Saturday, 13 June 2015


Irene Nemirovsky is famous for SUITE FRANCAISE, a novel about the German invasion of France, which she wrote during the German invasion of France. It's a fantastic novel, and was almost lost to the world, as Nemirovsky died in a concentration camp while the book was still in draft. Her daughter took a suitcase of her mother's papers around with her for fifty years, and never opened it, fearing it would be too upsetting; and only at the end of her life finally unpacked it and found the novel. FIRE IN THE BLOOD was similarly found in some old papers of Nemirovsky's and while not for me as great as SUITE FRANCAISE, is still a very fine novel. The theme is covered in the opening quotation, from one of the favourite novelists of this blog: Marcel Proust.
We do not receive wisdom, we must discover it for ourselves, after a journey through the wilderness which no one else can make for us, which no one can spare us, for our wisdom is the point of view from which we come at last to regard the world. The lives that you admire, the attitude that seem noble to you, have not been shaped by a paterfamilias or a schoolmaster, they have sprung from very different beginnings, having been influenced by everything evil or commonplace that prevailed around them. The represent a struggle and a victory.

The story is told from the perspective of an older man, who watches with fascination his young niece cheating on her husband.
It wasn't just about the pleasures of the flesh. No, it wasn't that simple. The flesh is easy to satisfy. It's the heart that is insatiable, the heart that needs to love, to despair, to burn with any kind of fire . . . that was what we wanted.

He feels that his old age has come on him unexpectedly, and references a charming old French proverb - "The days drag on while they years fly by". He has much to say on the relative serenity of middle age:
"They are happy with themselves. They have renounced the vain attempts of youth to adapt the world to their desires. They have failed, and, now, they can relax. In a few years they will once again be troubled by great anxiety, but this time it will be a fear of death; it will have a strange effect on their tastes, it will make them indifferent, or eccentric, or moody, incomprehensible to their families, strangers to their children. But between the ages of forty and sixty they enjoy a precarious sense of tranquility."

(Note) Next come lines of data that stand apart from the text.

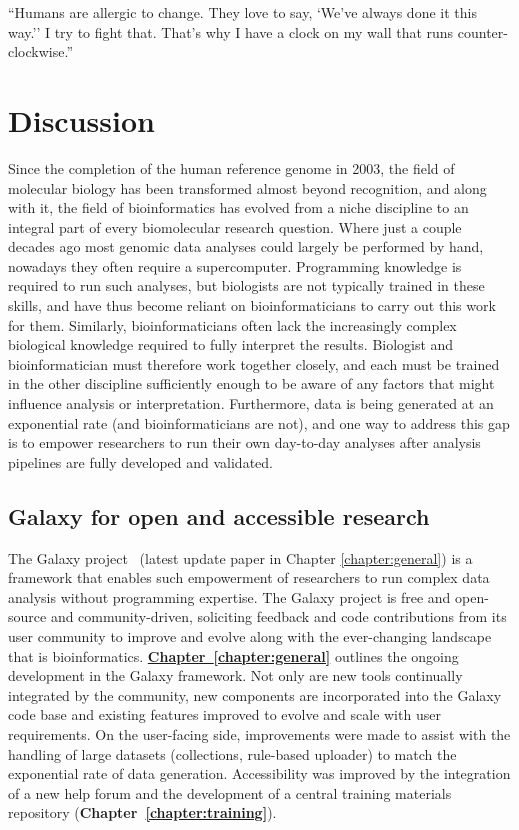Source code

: \begin{savequote}[75mm]
``Humans are allergic to change. They love to say, `We've always done it this way.'' I try to fight that. That's why I have a clock on my wall that runs counter-clockwise.''
\end{savequote}

\chapter{Discussion}\label{discussion}
\setcounter{figure}{-1}
\setcounter{table}{-1}
\setcounter{section}{-1}
\setcounter{NAT@ctr}{-1}

Since the completion of the human reference genome in 2003, the field of molecular biology has been transformed almost beyond recognition, and along with it, the field of bioinformatics has evolved from a niche discipline to an integral part of every biomolecular research question. Where just a couple decades ago most genomic data analyses could largely be performed by hand, nowadays they often require a supercomputer. Programming knowledge is required to run such analyses, but biologists are not typically trained in these skills, and have thus become reliant on bioinformaticians to carry out this work for them. Similarly, bioinformaticians often lack the increasingly complex biological knowledge required to fully interpret the results. Biologist and bioinformatician must therefore work together closely, and each must be trained in the other discipline sufficiently enough to be aware of any factors that might influence analysis or interpretation. Furthermore, data is being generated at an exponential rate (and bioinformaticians are not), and one way to address this gap is to empower researchers to run their own day-to-day analyses after analysis pipelines are fully developed and validated.


\section{Galaxy for open and accessible research}
The Galaxy project~\cite{giardine2005galaxy,blankenberg2010galaxy,afgan2016galaxy} (latest update paper in Chapter \ref{chapter:general}) is a framework that enables such empowerment of researchers to run complex data analysis without programming expertise. The Galaxy project is free and open-source and community-driven, soliciting feedback and code contributions from its user community to improve and evolve along with the ever-changing landscape that is bioinformatics. \hyperref[chapter:galaxy]{\textbf{Chapter~\ref{chapter:general}}} outlines the ongoing development in the Galaxy framework. Not only are new tools continually integrated by the community, new components are incorporated into the Galaxy code base and existing features improved to evolve and scale with user requirements. On the user-facing side, improvements were made to assist with the handling of large datasets (collections, rule-based uploader) to match the exponential rate of data generation. Accessibility was improved by the integration of a new help forum and the development of a central training materials repository (\textbf{Chapter~\ref{chapter:training}}).


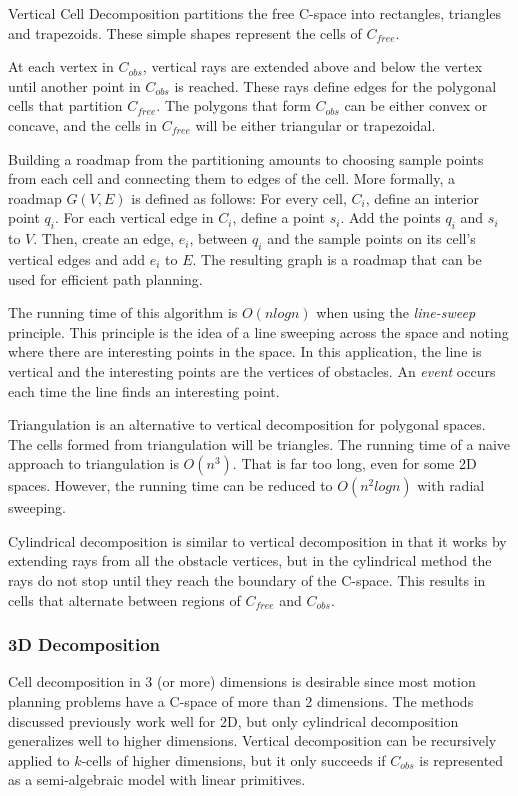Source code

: \documentclass[10pt,conference]{ieeeconf}
\begin{document}
Vertical Cell Decomposition partitions the free C-space into rectangles, triangles and trapezoids. These simple shapes represent the cells of $C_{free}$. 

At each vertex in $C_{obs}$, vertical rays are extended above and below the vertex until another point in $C_{obs}$ is reached. These rays define edges for the polygonal cells that partition $C_{free}$. The polygons that form $C_{obs}$ can be either convex or concave, and the cells in $C_{free}$ will be either triangular or trapezoidal. 

Building a roadmap from the partitioning amounts to choosing sample points from each cell and connecting them to edges of the cell. More formally, a roadmap $G(V,E)$ is defined as follows: For every cell, $C_i$, define an interior point $q_i$. For each vertical edge in $C_i$, define a point $s_i$. Add the points $q_i$ and $s_i$ to $V$. Then, create an edge, $e_i$, between $q_i$ and the sample points on its cell's vertical edges and add $e_i$ to $E$. The resulting graph is a roadmap that can be used for efficient path planning.

The running time of this algorithm is $O(nlogn)$ when using the \emph{line-sweep} principle. This principle is the idea of a line sweeping across the space and noting where there are interesting points in the space. In this application, the line is vertical and the interesting points are the vertices of obstacles. An \emph{event} occurs each time the line finds an interesting point. 

Triangulation is an alternative to vertical decomposition for polygonal spaces. The cells formed from triangulation will be triangles. The running time of a naive approach to triangulation is $O(n^3)$. That is far too long, even for some 2D spaces. However, the running time can be reduced to $O(n^2logn)$ with radial sweeping.

Cylindrical decomposition is similar to vertical decomposition in that it works by extending rays from all the obstacle vertices, but in the cylindrical method the rays do not stop until they reach the boundary of the C-space. This results in cells that alternate between regions of $C_{free}$ and $C_{obs}$. 

\subsubsection{3D Decomposition}

Cell decomposition in 3 (or more) dimensions is desirable since most motion planning problems have a C-space of more than 2 dimensions. The methods discussed previously work well for 2D, but only cylindrical decomposition generalizes well to higher dimensions. Vertical decomposition can be recursively applied to $k$-cells of higher dimensions, but it only succeeds if $C_{obs}$ is represented as a semi-algebraic model with linear primitives. 
\end{document}
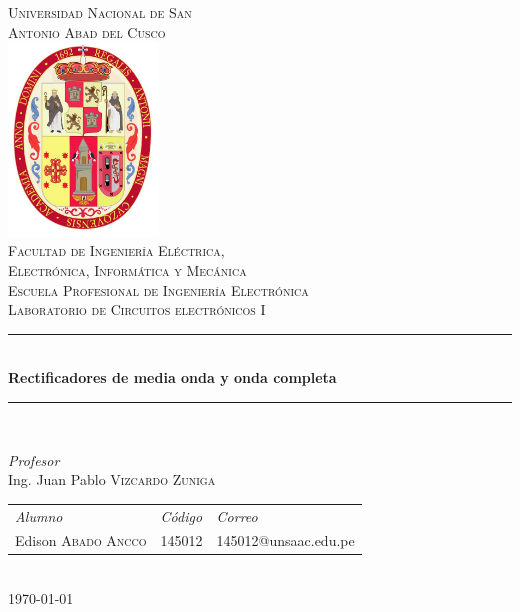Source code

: \documentclass[a4paper]{article} %
\begin{document}

\begin{titlepage}
	\newcommand{\HRule}{\rule{\linewidth}{0.5mm}} 
	\center
	\textsc{\LARGE  Universidad Nacional de San \\[0.2cm] Antonio Abad del Cusco}\\[1.5cm] 
	\includegraphics[width=4cm]{IMAGENES/escudo}\\[1cm]
	\textsc{\Large Facultad de Ingeniería Eléctrica, \\ Electrónica, Informática y Mecánica}\\[0.5cm] 
	\textsc{\large Escuela Profesional de Ingeniería Electrónica}\\[0.5cm]
	\textsc{\Large Laboratorio de Circuitos electrónicos I}\\[0.5cm]
	\HRule \\[0.4cm]
	{ \huge \bfseries Rectificadores de media onda y onda completa}\\[0.4cm] 
	\HRule \\[1.5cm]
	\begin{minipage}{\textwidth}
		\center 
		
		\emph{Profesor} \\
		Ing. Juan Pablo \textsc{Vizcardo Zuniga} \\[1cm]
		
		\begin{tabular}{lll}
			\emph{Alumno} & \emph{Código} & \emph{Correo}\\
			Edison \textsc{Abado Ancco } & 145012 & 145012@unsaac.edu.pe\\
			
		\end{tabular}
	\end{minipage}\\[2cm]
	\today
\end{titlepage}


\end{document}
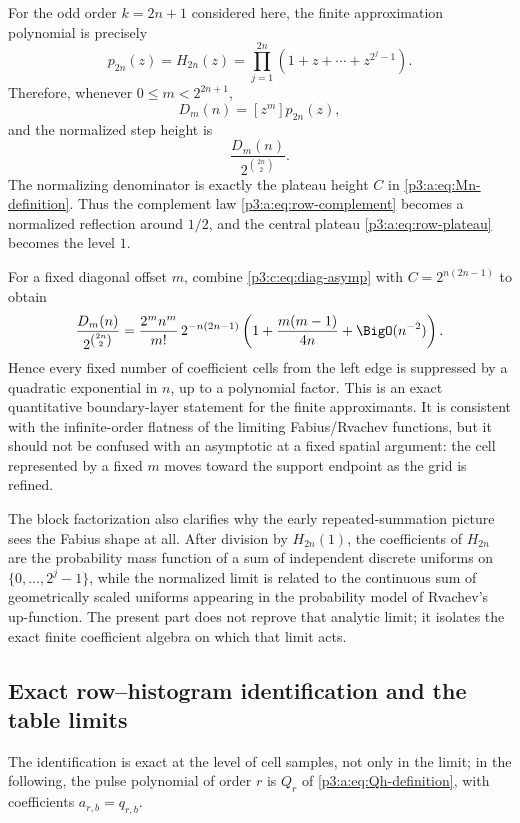 \documentclass[11pt,oneside]{article}
\numberwithin{equation}{section}
\theoremstyle{definition}
\theoremstyle{remark}
\begin{document}
For the odd order $k=2n+1$ considered here, the finite approximation
polynomial is precisely
\begin{equation}
 p_{2n}(z)=H_{2n}(z)
 =\prod_{j=1}^{2n}(1+z+\cdots+z^{2^j-1}).
 \label{p3:b:eq:p-H}
\end{equation}
Therefore, whenever $0\le m<2^{2n+1}$,
\begin{equation}
 D_m(n)=[z^m]p_{2n}(z),
 \label{p3:b:eq:D-approx-coeff}
\end{equation}
and the normalized step height is
\begin{equation}
 \frac{D_m(n)}{2^{\binom{2n}{2}}}.
 \label{p3:b:eq:normalized-edge}
\end{equation}
The normalizing denominator is exactly the plateau height $C$ in
\eqref{p3:a:eq:Mn-definition}.  Thus the complement law
\eqref{p3:a:eq:row-complement} becomes a normalized reflection around $1/2$,
and the central plateau \eqref{p3:a:eq:row-plateau} becomes the level $1$.

For a fixed diagonal offset $m$, combine \eqref{p3:c:eq:diag-asymp} with
$C=2^{n(2n-1)}$ to obtain
\begin{equation}
 \frac{D_m(n)}{2^{\binom{2n}{2}}}
 =\frac{2^mn^m}{m!}\,2^{-n(2n-1)}
 \left(1+\frac{m(m-1)}{4n}+\BigO(n^{-2})\right).
 \label{p3:b:eq:normalized-diagonal-asymptotic}
\end{equation}
Hence every fixed number of coefficient cells from the left edge is
suppressed by a quadratic exponential in $n$, up to a polynomial factor.
This is an exact quantitative boundary-layer statement for the finite
approximants.  It is consistent with the infinite-order flatness of the
limiting Fabius/Rvachev functions, but it should not be confused with an
asymptotic at a fixed spatial argument: the cell represented by a fixed $m$
moves toward the support endpoint as the grid is refined.

The block factorization also clarifies why the early repeated-summation
picture sees the Fabius shape at all.  After division by $H_{2n}(1)$, the coefficients of $H_{2n}$ are the
probability mass function of a sum of independent discrete uniforms on
$\{0,\ldots,2^j-1\}$, while the normalized limit is related to the continuous
sum of geometrically scaled uniforms appearing in the probability model of
Rvachev's up-function.  The present part does not reprove that analytic
limit; it isolates the exact finite coefficient algebra on which that limit
acts.

\subsection{Exact row--histogram identification and the table limits}
The identification is exact at the level of cell samples, not only in the
limit; in the following, the pulse polynomial of order $r$ is $Q_r$ of
\eqref{p3:a:eq:Qh-definition}, with coefficients $a_{r,b}=q_{r,b}$.
\end{document}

The niece's mother is presented throughout as a sweet older lady, but we slowly learn that the narrator was in his time her lover. She was then married to a dying old man, and so wouldn't sleep with him. He left her to travel to Africa to recover. He suffered much over this at the time, but really at heart this is a dark little novel, about how all our sufferings will eventually be eroded by time, till nothing much is left. Here he is, last line of the novel, the last time he saw her before he left for Africa:
"Helene," the dying man called out, "Helene." We didn't move. She seemed to be drinking me in, breathing in my heart. As for me, by the time I finally let her go I knew I had already begun to love her less.